30 minutes later, it was time to take our next load to the oversized machine. I go over there and find her taking our clothes out of the oversized machine, dropping some on the floor in apparent clumsiness, and piling the “clean” clothes on top of one of the regular dryers, which is covered with dust and soap scum.

My wife is a clean freak and I know she will not accept these clothes as clean now.

“Uh…what are you doing?” I ask her. “Oh,” she replies, “The regular machines are full too, I had to take something out, I didn’t realize these were yours.”

It’s true…the regular washer and dryer have old, cold, long-abandoned loads in them. The machine she’s emptying, however, has clearly just stopped running and is piping hot.

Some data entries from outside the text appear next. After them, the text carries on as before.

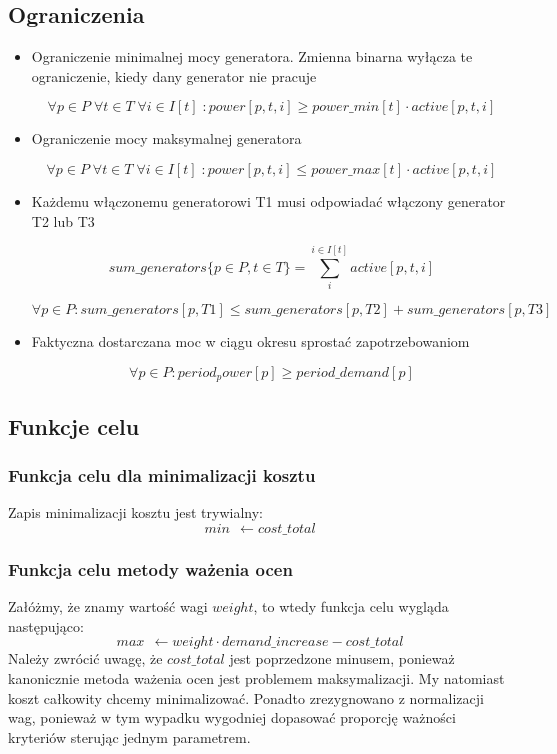 \documentclass[12pt, twoside, hidelinks, a4paper]{article}
\begin{document}
\subsection{Ograniczenia}
\begin{itemize}
\item Ograniczenie minimalnej mocy generatora. Zmienna binarna wyłącza te ograniczenie, kiedy dany generator nie pracuje

$$\forall p \in P \; \forall t \in T \; \forall i \in I[t] \; : power[p,t,i] 
\geqslant power\_min[t] \cdot active[p,t,i]$$
\item Ograniczenie mocy maksymalnej generatora

$$\forall p \in P \; \forall t \in T \; \forall i \in I[t] \; : power[p,t,i] \leqslant power\_max[t] \cdot active[p,t,i]$$
\item Każdemu włączonemu generatorowi T1 musi odpowiadać włączony generator T2 lub T3

$$sum\_generators \{ p \in P, t \in T \} = \sum_{i}^{i \in I[t]} active[p,t,i]$$

$$\forall p \in P : sum\_generators[p,T1] \leqslant sum\_generators[p,T2] + sum\_generators[p,T3]$$
\item Faktyczna dostarczana moc w ciągu okresu sprostać zapotrzebowaniom

$$\forall p \in P : period_power[p] \geqslant period\_demand[p]$$
\end{itemize}

\subsection{Funkcje celu}
\subsubsection{Funkcja celu dla minimalizacji kosztu}
Zapis minimalizacji kosztu jest trywialny:
$$min \: \: \leftarrow cost\_total$$

\subsubsection{Funkcja celu metody ważenia ocen}
Załóżmy, że znamy wartość wagi $weight$, to wtedy funkcja celu wygląda następująco:
$$max \: \: \leftarrow weight \cdot demand\_increase - cost\_total$$
Należy zwrócić uwagę, że $cost\_total$ jest poprzedzone minusem, ponieważ kanonicznie metoda ważenia ocen jest problemem maksymalizacji. My natomiast koszt całkowity chcemy minimalizować. Ponadto zrezygnowano z normalizacji wag, ponieważ w tym wypadku wygodniej dopasować proporcję ważności kryteriów sterując jednym parametrem.
\end{document}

I know it’s just stopped running, because I set the timer alarm on my cell phone.

So not only is she ignoring the fact that only 30 minutes ago I asked if she minded my using that specific machine for a few loads, she’s also acting as if, in a choice between a machine that’s obviously actively being used and two that are long abandoned and cold, it makes no difference whose clothes she removes.

I don’t think she meant anything by dropping our clothes on the floor and picking them up and putting them back in the clean pile, because I saw her do that to her own clothes. But, even if she’d forgotten our conversation, unless there’s some kind of emergency [the Queen of England just invited herself over for High Tea and my best frock is filthy!], why mess with obviously in-progress washing, when there’s old abandoned washing you could move? What makes her laundry more important than someone else’s laundry (that had NOT been abandoned)? What entitles her to just take time and money from other people because she doesn’t feel like waiting her turn?

The whole incident is even more baffling when I reflect that we’ve always had excellent relations with this woman and her family.

Maybe she’s got some kind of syndrome that both affects her short-term memory AND makes her kind of a prick about other people’s stuff?

I agree with the box or other spot for unclaimed clothes. And with making the sign neutral. “Your mother doesn’t live here” sounds a lot like “Screw you.” And even if that’s what you want to say, it’s better to just go the polite route. It makes it sound more like an wash room policy rather than a personal issue.